Ozger Harzem, Eralp Levent, Toker Berkin, Ağaoğlu Fulya, Dizdar Yavuz
Istanbul University Istanbul Medical School, Department of Orthopaedics and Traumatology, Istanbul.
Acta Orthop Traumatol Turc. 2007 Aug-Oct;41(4):291-4.
We investigated treatment results and the role of potential prognostic factors in patients treated by surgery with or without adjuvant radiotherapy for primary or recurrent extra-abdominal desmoid tumors.
The study included 38 patients (23 females, 15 males; mean age 24 years; range 5 to 61 years) who underwent surgical treatment for extra-abdominal desmoid tumors. Of these, eight patients (21.1%) already had recurrences before treatment. Involvement was in the upper extremity in 12 cases (31.6%), in the lower extremity in 22 cases (57.9%), and in the axial region in four cases (10.5%). Twenty-two patients received adjuvant radiotherapy following surgical resection. Survival was analyzed by the Kaplan-Meier method. The mean follow-up period was 7.3 years (2.5 to 228 months).
Twenty patients (52.6%) developed recurrences after treatment. Of these, recurrences were already present in six patients, and adjuvant radiotherapy was administered to 11 patients (55%). Recurrences developed at the irradiated site in eight patients, and in other regions in three patients. The mean disease-free survival was 38+/-8 months, and eight-year disease-free survival was 35.7+/-8.5%. Disease-free survival did not differ significantly between patients receiving adjuvant radiotherapy (47.9+/-7.9 months) and those treated with surgery alone (37.9+/-12.4 months), and between patients who developed a recurrence at the resection site (12.1+/-4.7 months) or at a different site (24.3+/-1.0 months) (p>0.05). None of the potential prognostic factors including gender, age, localization, surgical margin, or adjuvant irradiation were found to affect disease-free survival.

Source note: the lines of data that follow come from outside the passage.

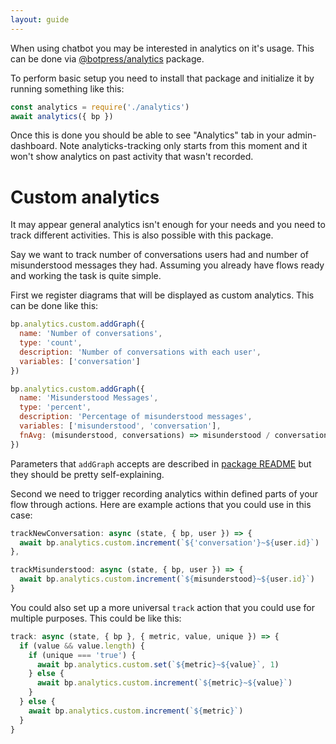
 ```yaml
---
layout: guide
---
```


When using chatbot you may be interested in analytics on it's usage. This can be done via [@botpress/analytics](https://github.com/botpress/botpress/tree/master/packages/functionals/botpress-analytics) package.

To perform basic setup you need to install that package and initialize it by running something like this:

```js
const analytics = require('./analytics')
await analytics({ bp })
```

Once this is done you should be able to see "Analytics" tab in your admin-dashboard. Note analyticks-tracking only starts from this moment and it won't show analytics on past activity that wasn't recorded.

# Custom analytics

It may appear general analytics isn't enough for your needs and you need to track different activities.
This is also possible with this package.

Say we want to track number of conversations users had and number of misunderstood messages they had.
Assuming you already have flows ready and working the task is quite simple.

First we register diagrams that will be displayed as custom analytics. This can be done like this:

```js
bp.analytics.custom.addGraph({
  name: 'Number of conversations',
  type: 'count',
  description: 'Number of conversations with each user',
  variables: ['conversation']
})

bp.analytics.custom.addGraph({
  name: 'Misunderstood Messages',
  type: 'percent',
  description: 'Percentage of misunderstood messages',
  variables: ['misunderstood', 'conversation'],
  fnAvg: (misunderstood, conversations) => misunderstood / conversations
})
```

Parameters that `addGraph` accepts are described in [package README](https://github.com/botpress/botpress/tree/master/packages/functionals/botpress-analytics) but they should be pretty self-explaining.

Second we need to trigger recording analytics within defined parts of your flow through actions. Here are example actions that you could use in this case:

```js
trackNewConversation: async (state, { bp, user }) => {
  await bp.analytics.custom.increment(`${'conversation'}~${user.id}`)
},

trackMisunderstood: async (state, { bp, user }) => {
  await bp.analytics.custom.increment(`${misunderstood}~${user.id}`)
}
```

You could also set up a more universal `track` action that you could use for multiple purposes. This could be like this:

```js
track: async (state, { bp }, { metric, value, unique }) => {
  if (value && value.length) {
    if (unique === 'true') {
      await bp.analytics.custom.set(`${metric}~${value}`, 1)
    } else {
      await bp.analytics.custom.increment(`${metric}~${value}`)
    }
  } else {
    await bp.analytics.custom.increment(`${metric}`)
  }
}
```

In our series, no prognostic factor could be identified as having an association with the high recurrence rate.
我们研究了接受手术治疗(有或无辅助放疗)的原发性或复发性腹外硬纤维瘤患者的治疗结果及潜在预后因素的作用。
该研究纳入了38例接受腹外硬纤维瘤手术治疗的患者(23例女性,15例男性;平均年龄24岁;范围5至61岁)。其中,8例患者(21.1%)在治疗前已经复发。病变累及上肢12例(31.6%),累及下肢22例(57.9%),累及轴区4例(10.5%)。22例患者在手术切除后接受了辅助放疗。采用Kaplan-Meier法分析生存率。平均随访期为7.3年(2.5至228个月)。

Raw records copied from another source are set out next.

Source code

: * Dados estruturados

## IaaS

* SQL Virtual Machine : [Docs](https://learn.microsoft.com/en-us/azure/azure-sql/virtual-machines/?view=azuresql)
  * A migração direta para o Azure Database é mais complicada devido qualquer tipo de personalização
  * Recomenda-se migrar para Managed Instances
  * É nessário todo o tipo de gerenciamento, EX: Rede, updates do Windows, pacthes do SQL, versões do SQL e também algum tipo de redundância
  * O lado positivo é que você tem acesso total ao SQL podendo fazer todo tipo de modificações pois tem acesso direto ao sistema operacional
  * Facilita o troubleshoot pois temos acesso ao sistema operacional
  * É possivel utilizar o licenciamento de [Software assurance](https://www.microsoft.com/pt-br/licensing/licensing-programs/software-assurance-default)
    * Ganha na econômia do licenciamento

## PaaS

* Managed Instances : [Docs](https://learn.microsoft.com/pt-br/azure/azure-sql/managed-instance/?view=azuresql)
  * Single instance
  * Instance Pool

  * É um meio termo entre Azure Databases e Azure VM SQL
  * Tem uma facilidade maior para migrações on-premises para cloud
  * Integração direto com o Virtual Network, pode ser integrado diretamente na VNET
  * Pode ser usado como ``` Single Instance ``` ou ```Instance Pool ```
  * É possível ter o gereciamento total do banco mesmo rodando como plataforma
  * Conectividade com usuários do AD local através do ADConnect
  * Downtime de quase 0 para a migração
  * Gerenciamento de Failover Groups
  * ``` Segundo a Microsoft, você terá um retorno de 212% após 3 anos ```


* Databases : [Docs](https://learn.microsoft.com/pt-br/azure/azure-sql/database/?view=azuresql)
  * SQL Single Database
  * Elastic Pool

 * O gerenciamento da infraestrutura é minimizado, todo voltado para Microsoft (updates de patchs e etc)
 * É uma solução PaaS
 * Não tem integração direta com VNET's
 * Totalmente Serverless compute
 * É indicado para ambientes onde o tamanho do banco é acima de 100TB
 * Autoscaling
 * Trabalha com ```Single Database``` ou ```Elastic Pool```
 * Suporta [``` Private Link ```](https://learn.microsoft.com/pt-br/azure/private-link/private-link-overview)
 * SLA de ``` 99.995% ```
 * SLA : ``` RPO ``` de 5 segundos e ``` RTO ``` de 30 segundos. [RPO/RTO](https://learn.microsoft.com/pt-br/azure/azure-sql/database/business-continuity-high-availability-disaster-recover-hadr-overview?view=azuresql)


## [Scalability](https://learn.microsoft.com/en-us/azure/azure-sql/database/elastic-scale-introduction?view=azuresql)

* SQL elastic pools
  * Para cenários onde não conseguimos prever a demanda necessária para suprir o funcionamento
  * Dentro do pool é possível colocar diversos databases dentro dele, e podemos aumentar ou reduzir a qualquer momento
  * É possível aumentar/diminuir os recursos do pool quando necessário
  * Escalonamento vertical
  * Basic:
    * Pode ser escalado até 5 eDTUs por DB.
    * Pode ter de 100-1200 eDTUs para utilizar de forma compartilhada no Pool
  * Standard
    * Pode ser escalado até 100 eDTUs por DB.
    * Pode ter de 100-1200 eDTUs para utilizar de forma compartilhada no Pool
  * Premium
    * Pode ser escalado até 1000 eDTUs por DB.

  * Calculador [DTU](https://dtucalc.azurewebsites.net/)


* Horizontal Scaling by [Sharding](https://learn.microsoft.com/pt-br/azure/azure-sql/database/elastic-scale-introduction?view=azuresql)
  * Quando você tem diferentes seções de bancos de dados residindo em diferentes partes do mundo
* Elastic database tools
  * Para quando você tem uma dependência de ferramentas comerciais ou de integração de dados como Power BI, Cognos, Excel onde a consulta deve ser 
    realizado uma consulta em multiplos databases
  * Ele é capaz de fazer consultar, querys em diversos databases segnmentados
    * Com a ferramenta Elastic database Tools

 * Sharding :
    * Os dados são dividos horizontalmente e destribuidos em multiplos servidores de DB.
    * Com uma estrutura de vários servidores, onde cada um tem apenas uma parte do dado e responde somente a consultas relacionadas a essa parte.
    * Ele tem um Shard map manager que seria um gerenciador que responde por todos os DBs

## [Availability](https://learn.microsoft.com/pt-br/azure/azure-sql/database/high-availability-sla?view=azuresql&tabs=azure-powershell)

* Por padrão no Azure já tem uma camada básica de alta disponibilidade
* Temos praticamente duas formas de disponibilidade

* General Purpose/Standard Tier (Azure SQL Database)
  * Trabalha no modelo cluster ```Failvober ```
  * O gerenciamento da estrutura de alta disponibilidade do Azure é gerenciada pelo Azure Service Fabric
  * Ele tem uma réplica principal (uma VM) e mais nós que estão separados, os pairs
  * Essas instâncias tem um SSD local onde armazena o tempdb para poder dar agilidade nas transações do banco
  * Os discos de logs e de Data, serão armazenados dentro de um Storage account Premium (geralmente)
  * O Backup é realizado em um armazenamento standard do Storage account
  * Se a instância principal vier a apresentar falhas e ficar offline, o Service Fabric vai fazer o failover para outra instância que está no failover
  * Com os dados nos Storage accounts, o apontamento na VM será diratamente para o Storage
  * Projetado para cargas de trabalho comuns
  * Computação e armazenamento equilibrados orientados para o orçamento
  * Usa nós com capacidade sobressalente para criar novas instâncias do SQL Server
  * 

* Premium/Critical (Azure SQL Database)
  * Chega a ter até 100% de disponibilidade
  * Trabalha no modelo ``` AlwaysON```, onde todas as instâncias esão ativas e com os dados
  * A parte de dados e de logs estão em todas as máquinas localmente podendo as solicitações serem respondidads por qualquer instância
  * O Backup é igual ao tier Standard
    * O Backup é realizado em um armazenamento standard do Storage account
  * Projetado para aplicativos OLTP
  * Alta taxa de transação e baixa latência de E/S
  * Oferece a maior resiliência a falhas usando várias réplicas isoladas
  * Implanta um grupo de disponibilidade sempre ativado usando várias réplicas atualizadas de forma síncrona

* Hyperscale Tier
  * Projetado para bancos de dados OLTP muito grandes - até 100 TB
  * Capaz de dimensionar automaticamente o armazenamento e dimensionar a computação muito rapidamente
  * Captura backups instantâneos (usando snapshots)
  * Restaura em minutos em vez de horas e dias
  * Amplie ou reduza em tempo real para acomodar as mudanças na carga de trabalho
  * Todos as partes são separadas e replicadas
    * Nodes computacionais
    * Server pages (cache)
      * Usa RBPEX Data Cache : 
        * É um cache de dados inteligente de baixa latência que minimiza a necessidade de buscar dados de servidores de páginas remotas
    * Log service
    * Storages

20例患者(52.6%)在治疗后复发。其中,6例患者复发时已存在,11例患者(55%)接受了辅助放疗。8例患者在放疗部位复发,3例患者在其他部位复发。平均无病生存期为38±8个月,8年无病生存率为35.7±8.5%。接受辅助放疗的患者(47.9±7.9个月)与单纯手术治疗的患者(37.9±12.4个月)之间,以及在切除部位复发的患者(12.1±4.7个月)与在不同部位复发的患者(24.3±1.0个月)之间,无病生存期无显著差异(p>0.05)。未发现包括性别、年龄、部位、手术切缘或辅助放疗在内的任何潜在预后因素影响无病生存期。
在我们的系列研究中,未发现有预后因素与高复发率相关。